Elles constituent néanmoins une réponse globale aux problèmes de coûts posés par le photovoltaïque, en intégrant les aspects sociaux (coût élevé de cette énergie pour le consommateur à travers la CSPE) et économiques (absence de filière française, ce qui a également des conséquences en terme d’emplois).

On ne peut donc que déplorer le choix fait par le gouvernement à la réception de ce rapport : au lieux d’annoncer une stratégie globale sur le photovoltaïque permettant à moyen terme un redressement de la balance commerciale dans le secteur, une augmentation des crédits recherches ou même une orientation d’OSEO vers une mise en réseau des PME du secteur (ce qui ne coûterait pas bien cher), la seule proposition retenue a été la baisse des tarifs et la remise en cause du crédit d’impôt développement durable.

Du point de vue budgétaire, le rapport de l’IGF avançait pourtant deux pistes conjointes : l’annulation du crédit d’impôt ET la fin du dispositif ISF-PME pour la filière.

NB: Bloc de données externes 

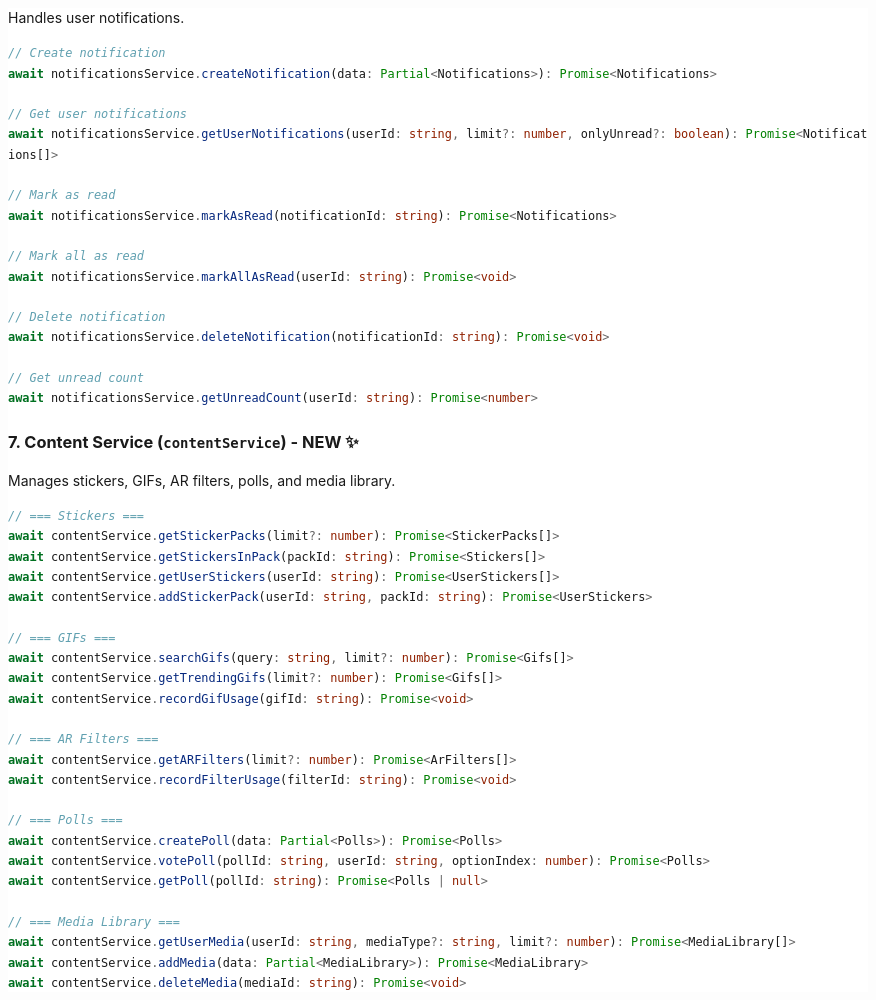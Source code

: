 Handles user notifications.

```typescript
// Create notification
await notificationsService.createNotification(data: Partial<Notifications>): Promise<Notifications>

// Get user notifications
await notificationsService.getUserNotifications(userId: string, limit?: number, onlyUnread?: boolean): Promise<Notifications[]>

// Mark as read
await notificationsService.markAsRead(notificationId: string): Promise<Notifications>

// Mark all as read
await notificationsService.markAllAsRead(userId: string): Promise<void>

// Delete notification
await notificationsService.deleteNotification(notificationId: string): Promise<void>

// Get unread count
await notificationsService.getUnreadCount(userId: string): Promise<number>
```

### 7. Content Service (`contentService`) - NEW ✨

Manages stickers, GIFs, AR filters, polls, and media library.

```typescript
// === Stickers ===
await contentService.getStickerPacks(limit?: number): Promise<StickerPacks[]>
await contentService.getStickersInPack(packId: string): Promise<Stickers[]>
await contentService.getUserStickers(userId: string): Promise<UserStickers[]>
await contentService.addStickerPack(userId: string, packId: string): Promise<UserStickers>

// === GIFs ===
await contentService.searchGifs(query: string, limit?: number): Promise<Gifs[]>
await contentService.getTrendingGifs(limit?: number): Promise<Gifs[]>
await contentService.recordGifUsage(gifId: string): Promise<void>

// === AR Filters ===
await contentService.getARFilters(limit?: number): Promise<ArFilters[]>
await contentService.recordFilterUsage(filterId: string): Promise<void>

// === Polls ===
await contentService.createPoll(data: Partial<Polls>): Promise<Polls>
await contentService.votePoll(pollId: string, userId: string, optionIndex: number): Promise<Polls>
await contentService.getPoll(pollId: string): Promise<Polls | null>

// === Media Library ===
await contentService.getUserMedia(userId: string, mediaType?: string, limit?: number): Promise<MediaLibrary[]>
await contentService.addMedia(data: Partial<MediaLibrary>): Promise<MediaLibrary>
await contentService.deleteMedia(mediaId: string): Promise<void>
```

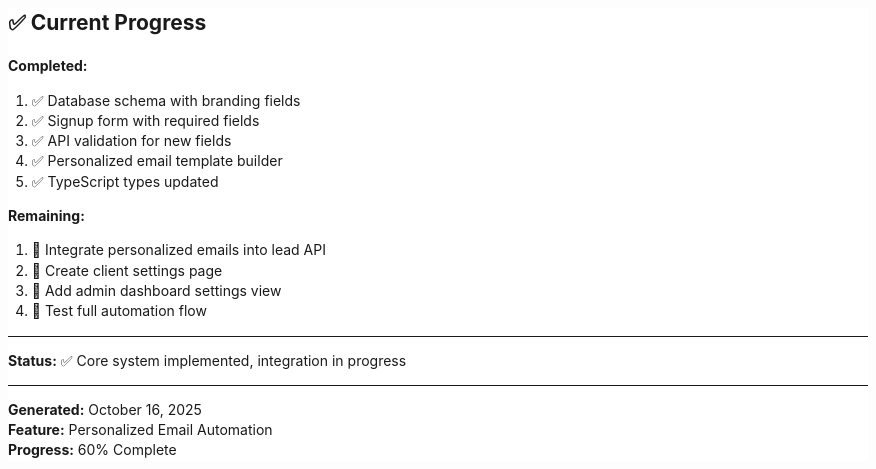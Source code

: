 
## ✅ Current Progress

**Completed:**
1. ✅ Database schema with branding fields
2. ✅ Signup form with required fields
3. ✅ API validation for new fields
4. ✅ Personalized email template builder
5. ✅ TypeScript types updated

**Remaining:**
1. 🚧 Integrate personalized emails into lead API
2. 🚧 Create client settings page
3. 🚧 Add admin dashboard settings view
4. 🚧 Test full automation flow

---

**Status:** ✅ Core system implemented, integration in progress

---

**Generated:** October 16, 2025  
**Feature:** Personalized Email Automation  
**Progress:** 60% Complete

Or le gouvernement a choisi de ne pas remettre en cause ce dispositif. Il est vrai que le rapport ne donne pas de chiffre sur le coût de ce dispositif. Mais celui qui est donné pour le crédit d’impôt implique une baisse des dépenses de l’Etat de… 175 millions d’euros. C’est déjà ça de gagné, mais ce n’est franchement pas grand-chose. Le dispositif ISF-PME, lui, permet un retour sur investissement de 35%. Mais, évidemment, le remettre en cause risquerait de froisser l’électorat potentiel de M. Sarkozy.

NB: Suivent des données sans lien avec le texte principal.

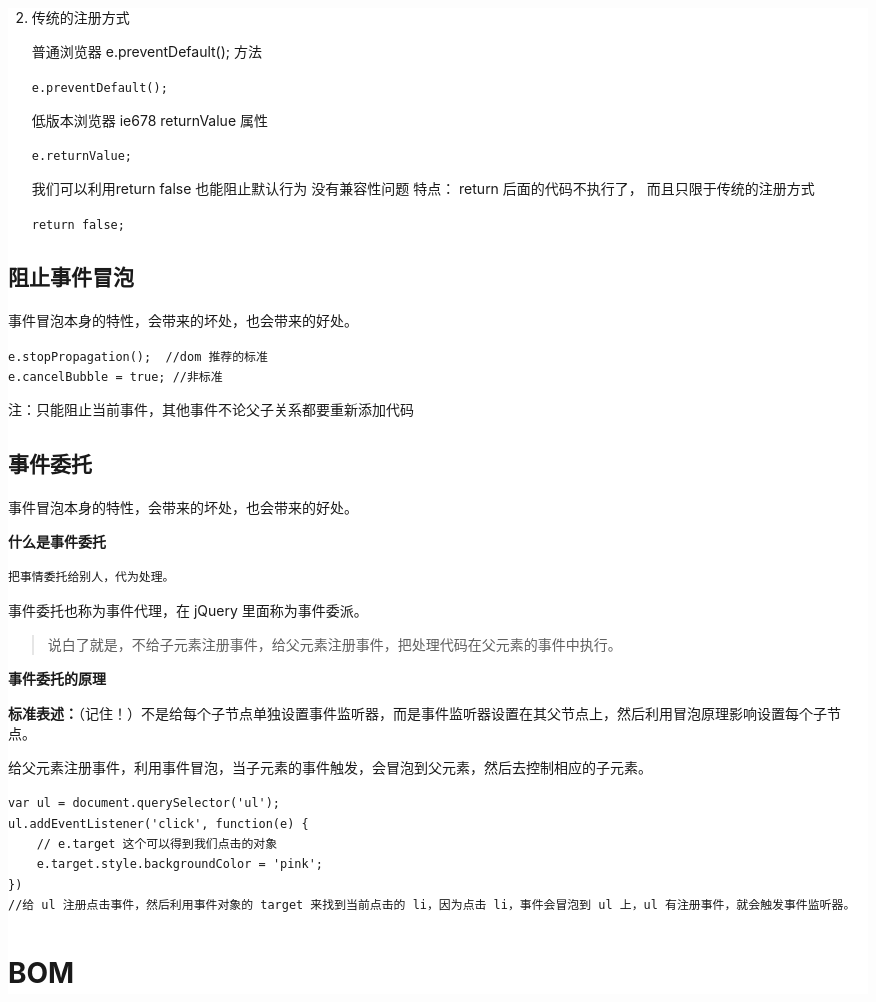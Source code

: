 2. 传统的注册方式

   普通浏览器 e.preventDefault();  方法

   ```
   e.preventDefault();
   ```

   低版本浏览器 ie678  returnValue  属性

   ```
   e.returnValue;
   ```

   我们可以利用return false 也能阻止默认行为 没有兼容性问题 特点： return 后面的代码不执行了， 而且只限于传统的注册方式

   ```
   return false;
   ```

## 阻止事件冒泡

事件冒泡本身的特性，会带来的坏处，也会带来的好处。

```
e.stopPropagation();  //dom 推荐的标准
e.cancelBubble = true; //非标准
```

注：只能阻止当前事件，其他事件不论父子关系都要重新添加代码

## 事件委托

事件冒泡本身的特性，会带来的坏处，也会带来的好处。

**什么是事件委托**

```
把事情委托给别人，代为处理。
```

事件委托也称为事件代理，在 jQuery 里面称为事件委派。

> 说白了就是，不给子元素注册事件，给父元素注册事件，把处理代码在父元素的事件中执行。

**事件委托的原理**

**标准表述：**（记住！）不是给每个子节点单独设置事件监听器，而是事件监听器设置在其父节点上，然后利用冒泡原理影响设置每个子节点。

​	给父元素注册事件，利用事件冒泡，当子元素的事件触发，会冒泡到父元素，然后去控制相应的子元素。

```
var ul = document.querySelector('ul');
ul.addEventListener('click', function(e) {
    // e.target 这个可以得到我们点击的对象
    e.target.style.backgroundColor = 'pink';
})
//给 ul 注册点击事件，然后利用事件对象的 target 来找到当前点击的 li，因为点击 li，事件会冒泡到 ul 上，ul 有注册事件，就会触发事件监听器。
```

# BOM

Tandis qu’afficher clairement la fin du crédit d’impôt développement durable, c’est tellement dans l’air du temps gouvernemental…

Desertec déserté

Le projet Desertec vient de prendre son premier plomb dans l'aile : la défection de l'Algérie.

Desertec est un projet à première vue louable de production photovoltaïque à grande échelle dans des pays où l'énergie solaire est particulièrement abondante : les pays sud de la Méditerranée.
Néanmoins, il ne fait que reproduire le schéma ancien de dissociation entre production et consommation, puisque, dirigé par des firmes européennes, il vise à produire de l'énergie au sud pour fournir le nord, à savoir les pays de l'Union européenne. Rien n'a été précisé jusqu'à présent sur les transferts de technologie aux pays d'accueil, sur leur droit à consommer l'énergie solaire produite sur leur sol etc. Se conjugue avec ce projet une inégalité dans l'attribution des ressources produites et un risque géopolitique semblable à ceux que crée la production pétrolière.

Aujourd'hui, on apprend que l'Algérie aurait décidé de renoncer à participer au projet. "La décision de l'Algérie a été un coup dur pour le reste des pays partenaires qui ont perçu cette décision comme une mauvaise nouvelle» précise le quotidien émirati The National.
Ils étaient pourtant prévenus : en 2010, le ministre de l'Energie et des Mines algérien, Youcef Yousfi, avait déclaré que l'Algérie comptait donner naissance à un projet plus important que Desertec, dont la nature n'a pas encore été précisée.

Avec de la chance (et de la jugeote), l'Algérie aura décidé d'utiliser ses ressources solaires d'abord pour elle, en anticipant le peak oil qui lui sera forcément préjudiciable, mais aussi en palliant les défauts de sa production d'hydrocarbures. En effet, l'Algérie produit l'un des pétroles les plus chers au monde ; avec une production de 1,7 millions de barils par jour, la durée de vie des réserves est estimée à trente ans. L'Algérie a fait le choix de ne pas intensifier sa production, afin de bénéficier de ce délai ; elle revend principalement son pétrole aux Etats-Unis, mais aussi aux pays asiatiques dont la demande augmente.
Une stratégie de production solaire pour les besoins locaux (et régionaux) et de production pétrolière à l'échelle mondiale lui permettrait par conséquent de tirer un plein profit de toutes ses ressources, à moyen terme. Pour savoir si tel a été le choix du pays, il convient néanmoins d'attendre les détails du nouveau projet algérien.